And if that's not enough, Overbye doesn't gloss over relativity. To the contrary, he has equal facility in explaining thorny physical concepts in language that any reasonably educated and interested person can understand. He doesn't attempt to explain relativity mathematically, but does a wonderful job of tracing the development of Einstein's thought over time, as played out in correspondence with his friends and scientific colleagues. In fact, he has woven the scientific and personal together in a way that is surprisingly smooth, given that almost a century has elapsed since some of the principle discoveries, not to mention that Einstein himself has been dead for nearly half that long.
This book will quickly take its place as one of the most important and popular works on the life of Albert Einstein, and one that should not be missed by any lover of science history.

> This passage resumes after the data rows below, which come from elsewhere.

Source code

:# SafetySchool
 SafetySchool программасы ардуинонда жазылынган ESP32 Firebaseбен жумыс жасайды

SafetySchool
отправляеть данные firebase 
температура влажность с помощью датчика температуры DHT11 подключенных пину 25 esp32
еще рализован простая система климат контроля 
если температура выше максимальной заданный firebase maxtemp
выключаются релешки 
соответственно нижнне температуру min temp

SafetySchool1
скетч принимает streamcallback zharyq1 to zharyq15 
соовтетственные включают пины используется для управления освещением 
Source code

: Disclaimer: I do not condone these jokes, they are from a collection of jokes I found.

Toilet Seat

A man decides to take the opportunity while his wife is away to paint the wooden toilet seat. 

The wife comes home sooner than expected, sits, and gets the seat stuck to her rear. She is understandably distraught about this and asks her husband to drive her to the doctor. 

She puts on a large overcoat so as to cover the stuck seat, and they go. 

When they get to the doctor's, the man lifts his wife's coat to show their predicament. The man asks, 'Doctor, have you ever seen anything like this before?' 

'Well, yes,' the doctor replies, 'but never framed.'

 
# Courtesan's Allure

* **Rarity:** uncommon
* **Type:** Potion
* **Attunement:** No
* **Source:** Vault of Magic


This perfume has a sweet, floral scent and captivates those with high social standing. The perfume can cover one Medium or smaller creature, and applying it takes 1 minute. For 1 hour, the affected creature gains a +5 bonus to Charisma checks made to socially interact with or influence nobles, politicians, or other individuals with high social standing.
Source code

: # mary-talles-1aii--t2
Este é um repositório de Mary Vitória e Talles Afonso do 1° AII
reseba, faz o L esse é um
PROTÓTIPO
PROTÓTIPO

Edwin Hubble: Mariner of the Nebulae by Gale E. Christianson
One of the most remarkable astronomers of all time, and the one who generally gets the credit for the biggest revolution since Copernicus: Hubble was the one who recognized that the universe is expanding, and who first articulated the principle that bears his name, that of the expansion constant, the "Hubble" constant.
This outstanding work does a good job of tracing his early years, a task made difficult by the fact that his wife destroyed many of his personal papers after his death. Hubble was enigmatic, aloof, and possibly disingeneous. He shed his Missouri roots and donned the polished exterior of a Brit. He was a shameless anglophile to the end of his life.
He had a knack for asking the right questions at the right time, and being a talented enough observer to get the data needed to address those questions.
An interesting sidebar to the Hubble story is that of his faithful sidekick at Mt. Wilson and later Palomar; Milton Humason. Humason is a man in need of a bio himself. A grammer school dropout who started out driving mules up the mountain in the glory days of telescope building, he eventually got a job as a janitor on Mt. Wilson. Some of the astronomers learned that he had a knack with mechanical things, and soon were asking his help with various aspects of the domes and scopes. Soon after that, they started to allow him to help out with some photos, and before long Milt was running a small scope himself. Once they realized the guy had a knack for taking long exposure photos, Milt wasn't far from being promoted to assistant astronomer. Not bad for a 4th grade education!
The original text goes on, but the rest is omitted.